Abstract
THE author of this work states in his preface that he hopes it will meet its aim of covering all the necessary ground for the student preparing for the diploma of public health, and that he has endeavoured to make it as useful in the laboratory as in the study; furthermore, he hopes it may also be useful to sanitary officers and medical officers of the public services. A glance suffices to make it plain that he has not achieved his aim. He has failed because he attempted the impossible when he set himself the task of covering the whole range of the science and practice of hygiene and public health within the narrow compass of a small, handy volume.
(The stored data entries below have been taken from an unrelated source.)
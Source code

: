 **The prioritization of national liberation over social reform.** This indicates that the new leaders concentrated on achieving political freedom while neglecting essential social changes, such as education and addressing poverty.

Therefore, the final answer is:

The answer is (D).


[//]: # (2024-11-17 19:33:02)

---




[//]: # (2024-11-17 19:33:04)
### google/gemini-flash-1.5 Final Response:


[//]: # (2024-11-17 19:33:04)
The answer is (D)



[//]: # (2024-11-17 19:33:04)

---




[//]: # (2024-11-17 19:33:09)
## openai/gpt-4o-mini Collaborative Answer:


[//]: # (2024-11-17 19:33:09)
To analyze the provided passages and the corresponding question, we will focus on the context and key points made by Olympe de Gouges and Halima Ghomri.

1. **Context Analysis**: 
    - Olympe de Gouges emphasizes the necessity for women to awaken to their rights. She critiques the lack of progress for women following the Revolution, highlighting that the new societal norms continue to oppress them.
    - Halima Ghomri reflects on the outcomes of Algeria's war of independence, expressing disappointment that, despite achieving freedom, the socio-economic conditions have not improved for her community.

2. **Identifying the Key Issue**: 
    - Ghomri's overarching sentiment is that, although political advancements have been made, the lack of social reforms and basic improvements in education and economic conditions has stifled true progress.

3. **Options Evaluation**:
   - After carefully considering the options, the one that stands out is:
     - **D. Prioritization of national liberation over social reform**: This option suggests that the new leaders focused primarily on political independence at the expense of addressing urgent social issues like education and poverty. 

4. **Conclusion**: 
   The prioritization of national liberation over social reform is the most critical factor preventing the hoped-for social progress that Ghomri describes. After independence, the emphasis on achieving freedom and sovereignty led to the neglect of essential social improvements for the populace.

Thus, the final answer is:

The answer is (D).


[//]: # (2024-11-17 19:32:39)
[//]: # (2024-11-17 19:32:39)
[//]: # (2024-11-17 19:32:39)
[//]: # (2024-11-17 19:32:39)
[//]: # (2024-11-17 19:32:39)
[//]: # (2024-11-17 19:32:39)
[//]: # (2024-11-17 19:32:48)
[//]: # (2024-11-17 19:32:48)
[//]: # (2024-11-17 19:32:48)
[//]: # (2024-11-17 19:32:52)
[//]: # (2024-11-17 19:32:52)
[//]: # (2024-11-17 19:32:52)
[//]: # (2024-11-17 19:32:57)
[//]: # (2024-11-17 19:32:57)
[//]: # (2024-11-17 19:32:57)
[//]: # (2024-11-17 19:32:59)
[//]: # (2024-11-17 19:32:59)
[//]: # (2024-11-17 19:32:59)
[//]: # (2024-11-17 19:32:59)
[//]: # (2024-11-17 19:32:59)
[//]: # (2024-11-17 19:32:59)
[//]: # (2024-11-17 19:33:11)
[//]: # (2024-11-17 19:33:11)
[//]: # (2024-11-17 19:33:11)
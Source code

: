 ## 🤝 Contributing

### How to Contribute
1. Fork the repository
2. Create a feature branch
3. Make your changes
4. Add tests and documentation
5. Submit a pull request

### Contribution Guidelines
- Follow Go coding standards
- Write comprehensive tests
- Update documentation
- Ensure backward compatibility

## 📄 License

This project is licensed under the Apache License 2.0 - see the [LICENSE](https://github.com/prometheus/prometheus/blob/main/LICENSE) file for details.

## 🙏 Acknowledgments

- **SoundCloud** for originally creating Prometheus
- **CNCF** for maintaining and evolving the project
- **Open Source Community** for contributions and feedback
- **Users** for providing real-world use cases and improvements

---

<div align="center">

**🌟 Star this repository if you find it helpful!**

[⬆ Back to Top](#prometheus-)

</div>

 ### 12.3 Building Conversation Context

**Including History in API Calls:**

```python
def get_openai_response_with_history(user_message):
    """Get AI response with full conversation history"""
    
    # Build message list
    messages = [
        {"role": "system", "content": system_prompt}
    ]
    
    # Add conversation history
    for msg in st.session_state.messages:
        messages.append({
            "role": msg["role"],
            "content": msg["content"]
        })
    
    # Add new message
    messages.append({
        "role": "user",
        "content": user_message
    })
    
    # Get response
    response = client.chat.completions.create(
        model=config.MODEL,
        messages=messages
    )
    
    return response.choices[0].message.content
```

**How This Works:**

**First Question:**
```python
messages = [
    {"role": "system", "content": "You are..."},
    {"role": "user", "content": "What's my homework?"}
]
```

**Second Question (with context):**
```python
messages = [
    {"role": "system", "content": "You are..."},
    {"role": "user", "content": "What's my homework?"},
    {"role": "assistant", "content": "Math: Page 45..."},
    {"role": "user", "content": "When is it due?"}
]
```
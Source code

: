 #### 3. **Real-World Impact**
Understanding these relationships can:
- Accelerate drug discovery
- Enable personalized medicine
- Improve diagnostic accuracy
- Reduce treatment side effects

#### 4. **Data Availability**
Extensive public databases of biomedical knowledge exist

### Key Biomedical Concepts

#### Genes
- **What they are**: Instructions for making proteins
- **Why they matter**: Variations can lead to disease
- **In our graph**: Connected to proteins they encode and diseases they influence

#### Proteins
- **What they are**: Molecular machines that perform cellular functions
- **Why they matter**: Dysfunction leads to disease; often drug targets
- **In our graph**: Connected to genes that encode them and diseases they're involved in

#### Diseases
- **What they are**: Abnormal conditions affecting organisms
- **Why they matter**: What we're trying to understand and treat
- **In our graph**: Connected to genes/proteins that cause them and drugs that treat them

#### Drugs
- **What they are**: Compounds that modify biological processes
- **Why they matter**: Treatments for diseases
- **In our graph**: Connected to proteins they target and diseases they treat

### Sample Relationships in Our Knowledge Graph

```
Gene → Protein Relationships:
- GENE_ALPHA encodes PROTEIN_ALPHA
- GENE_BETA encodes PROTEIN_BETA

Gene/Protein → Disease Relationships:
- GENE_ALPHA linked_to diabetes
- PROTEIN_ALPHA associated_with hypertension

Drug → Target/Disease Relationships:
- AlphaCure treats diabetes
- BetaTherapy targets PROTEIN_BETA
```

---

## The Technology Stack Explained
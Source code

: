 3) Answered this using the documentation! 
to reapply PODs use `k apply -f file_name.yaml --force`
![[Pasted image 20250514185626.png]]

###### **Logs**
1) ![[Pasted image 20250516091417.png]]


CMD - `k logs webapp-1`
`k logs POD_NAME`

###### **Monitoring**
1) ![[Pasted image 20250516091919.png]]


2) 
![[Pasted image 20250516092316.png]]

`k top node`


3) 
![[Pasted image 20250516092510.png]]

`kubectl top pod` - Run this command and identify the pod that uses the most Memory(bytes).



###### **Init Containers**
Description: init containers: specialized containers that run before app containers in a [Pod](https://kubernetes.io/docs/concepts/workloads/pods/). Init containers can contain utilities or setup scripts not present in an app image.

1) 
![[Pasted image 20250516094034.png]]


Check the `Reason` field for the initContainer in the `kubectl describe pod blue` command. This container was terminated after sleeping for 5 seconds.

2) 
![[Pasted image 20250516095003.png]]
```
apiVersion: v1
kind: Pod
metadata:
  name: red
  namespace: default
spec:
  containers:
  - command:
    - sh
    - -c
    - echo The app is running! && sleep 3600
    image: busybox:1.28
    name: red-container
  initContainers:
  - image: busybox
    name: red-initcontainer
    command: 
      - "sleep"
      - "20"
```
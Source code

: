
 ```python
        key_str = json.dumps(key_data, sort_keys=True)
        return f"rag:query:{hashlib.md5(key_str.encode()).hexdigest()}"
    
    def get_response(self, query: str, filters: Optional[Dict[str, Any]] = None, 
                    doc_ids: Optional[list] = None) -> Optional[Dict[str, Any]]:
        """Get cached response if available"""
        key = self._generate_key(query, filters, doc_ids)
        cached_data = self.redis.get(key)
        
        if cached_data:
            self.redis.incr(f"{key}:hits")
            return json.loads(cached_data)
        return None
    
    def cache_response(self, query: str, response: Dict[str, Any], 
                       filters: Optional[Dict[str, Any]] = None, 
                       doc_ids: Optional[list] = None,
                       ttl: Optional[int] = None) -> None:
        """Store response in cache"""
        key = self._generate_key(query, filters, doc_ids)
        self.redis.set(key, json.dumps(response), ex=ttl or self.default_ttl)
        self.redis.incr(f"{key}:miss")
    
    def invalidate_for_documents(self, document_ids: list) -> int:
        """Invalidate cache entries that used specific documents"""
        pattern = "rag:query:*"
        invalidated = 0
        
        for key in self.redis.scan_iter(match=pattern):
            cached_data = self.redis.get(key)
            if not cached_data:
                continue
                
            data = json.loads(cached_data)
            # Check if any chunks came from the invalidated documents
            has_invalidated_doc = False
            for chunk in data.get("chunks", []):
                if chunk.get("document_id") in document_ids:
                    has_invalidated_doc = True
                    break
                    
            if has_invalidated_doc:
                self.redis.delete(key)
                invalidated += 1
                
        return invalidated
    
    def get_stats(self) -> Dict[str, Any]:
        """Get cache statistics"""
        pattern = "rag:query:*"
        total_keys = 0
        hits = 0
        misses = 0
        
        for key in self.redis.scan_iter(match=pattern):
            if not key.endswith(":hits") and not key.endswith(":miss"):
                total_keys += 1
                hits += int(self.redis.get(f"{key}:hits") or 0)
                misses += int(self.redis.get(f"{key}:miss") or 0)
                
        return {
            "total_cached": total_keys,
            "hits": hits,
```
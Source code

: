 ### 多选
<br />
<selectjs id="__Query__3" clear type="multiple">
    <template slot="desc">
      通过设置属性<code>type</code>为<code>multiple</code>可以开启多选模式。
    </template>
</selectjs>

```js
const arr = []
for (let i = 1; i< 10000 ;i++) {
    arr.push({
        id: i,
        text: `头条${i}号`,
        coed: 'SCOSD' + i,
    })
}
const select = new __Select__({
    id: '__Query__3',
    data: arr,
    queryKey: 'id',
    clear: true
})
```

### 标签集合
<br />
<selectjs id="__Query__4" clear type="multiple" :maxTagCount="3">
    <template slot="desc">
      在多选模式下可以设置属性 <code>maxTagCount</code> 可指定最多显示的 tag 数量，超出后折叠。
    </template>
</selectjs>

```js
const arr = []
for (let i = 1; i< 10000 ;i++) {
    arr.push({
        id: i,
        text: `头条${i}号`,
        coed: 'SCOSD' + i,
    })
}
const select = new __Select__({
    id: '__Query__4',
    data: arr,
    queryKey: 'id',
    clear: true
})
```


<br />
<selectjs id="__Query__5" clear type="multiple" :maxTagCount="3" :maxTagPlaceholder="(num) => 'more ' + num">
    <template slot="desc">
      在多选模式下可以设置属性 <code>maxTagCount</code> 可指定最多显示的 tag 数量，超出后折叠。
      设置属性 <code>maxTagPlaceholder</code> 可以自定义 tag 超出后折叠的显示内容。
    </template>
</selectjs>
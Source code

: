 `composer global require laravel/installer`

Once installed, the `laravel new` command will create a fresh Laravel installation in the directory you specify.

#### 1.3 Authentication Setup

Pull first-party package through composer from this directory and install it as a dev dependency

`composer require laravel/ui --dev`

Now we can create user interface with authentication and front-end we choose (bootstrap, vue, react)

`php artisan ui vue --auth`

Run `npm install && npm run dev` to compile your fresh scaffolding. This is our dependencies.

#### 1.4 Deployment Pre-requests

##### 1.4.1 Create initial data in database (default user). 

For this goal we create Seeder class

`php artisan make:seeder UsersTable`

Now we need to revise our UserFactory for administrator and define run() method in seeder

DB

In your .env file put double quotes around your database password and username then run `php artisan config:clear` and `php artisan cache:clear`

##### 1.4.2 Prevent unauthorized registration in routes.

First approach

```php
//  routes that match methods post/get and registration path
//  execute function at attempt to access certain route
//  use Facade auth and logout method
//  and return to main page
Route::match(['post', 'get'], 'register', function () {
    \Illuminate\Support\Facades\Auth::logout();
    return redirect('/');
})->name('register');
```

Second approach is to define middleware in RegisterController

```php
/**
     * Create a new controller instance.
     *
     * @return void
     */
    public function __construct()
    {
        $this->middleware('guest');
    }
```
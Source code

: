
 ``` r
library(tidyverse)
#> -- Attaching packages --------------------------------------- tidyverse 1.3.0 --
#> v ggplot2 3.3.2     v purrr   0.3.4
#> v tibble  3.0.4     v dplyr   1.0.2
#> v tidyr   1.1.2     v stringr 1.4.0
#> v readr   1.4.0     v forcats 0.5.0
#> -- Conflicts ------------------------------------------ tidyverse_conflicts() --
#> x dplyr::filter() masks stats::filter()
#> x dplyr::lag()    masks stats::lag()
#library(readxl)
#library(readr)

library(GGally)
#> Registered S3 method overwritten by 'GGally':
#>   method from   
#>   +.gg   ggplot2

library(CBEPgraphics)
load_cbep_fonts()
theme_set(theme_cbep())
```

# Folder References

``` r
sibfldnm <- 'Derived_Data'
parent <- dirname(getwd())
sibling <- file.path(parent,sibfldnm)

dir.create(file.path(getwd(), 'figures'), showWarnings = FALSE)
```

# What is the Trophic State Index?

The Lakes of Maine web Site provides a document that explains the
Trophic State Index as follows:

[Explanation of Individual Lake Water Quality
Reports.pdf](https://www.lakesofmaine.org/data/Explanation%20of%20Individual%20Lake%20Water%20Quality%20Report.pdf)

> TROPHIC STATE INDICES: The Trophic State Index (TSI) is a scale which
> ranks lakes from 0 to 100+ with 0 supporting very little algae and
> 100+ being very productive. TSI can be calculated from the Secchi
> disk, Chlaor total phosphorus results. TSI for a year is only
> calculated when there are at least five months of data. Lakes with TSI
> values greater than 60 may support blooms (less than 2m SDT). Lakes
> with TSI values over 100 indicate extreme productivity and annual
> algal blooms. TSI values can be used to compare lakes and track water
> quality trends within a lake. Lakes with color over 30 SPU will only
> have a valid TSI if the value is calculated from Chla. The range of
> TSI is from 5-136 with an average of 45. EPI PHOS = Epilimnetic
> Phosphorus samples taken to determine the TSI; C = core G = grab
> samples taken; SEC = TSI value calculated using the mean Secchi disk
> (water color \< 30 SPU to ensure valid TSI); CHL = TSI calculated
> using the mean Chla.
The work is, in fact, little more than a digest or summary, which is not suited to the student's needs, and the lack of detail is also an essential respect in which it will fail to meet the needs of the public-health official. It is not sufficient, for instance, to tell the student for the diploma of public health that in reference to the working of a barometer, corrections have to be made for capillarity, temperature, and altitude (p. 29), when his examiners expect him to know how these corrections are made; nor is it sufficient to offer a sanitary official, presumably for reference purposes, a digest of sanitary law in which the whole of the important and complicated subject of legislation dealing with the food supply is dismissed in a page and a half of printed matter.
The Essentials of Sanitary Science.
By Gilbert E. Brooke. Pp. xii+413. (London: Henry Kimpton, 1909.) Price 6s. net.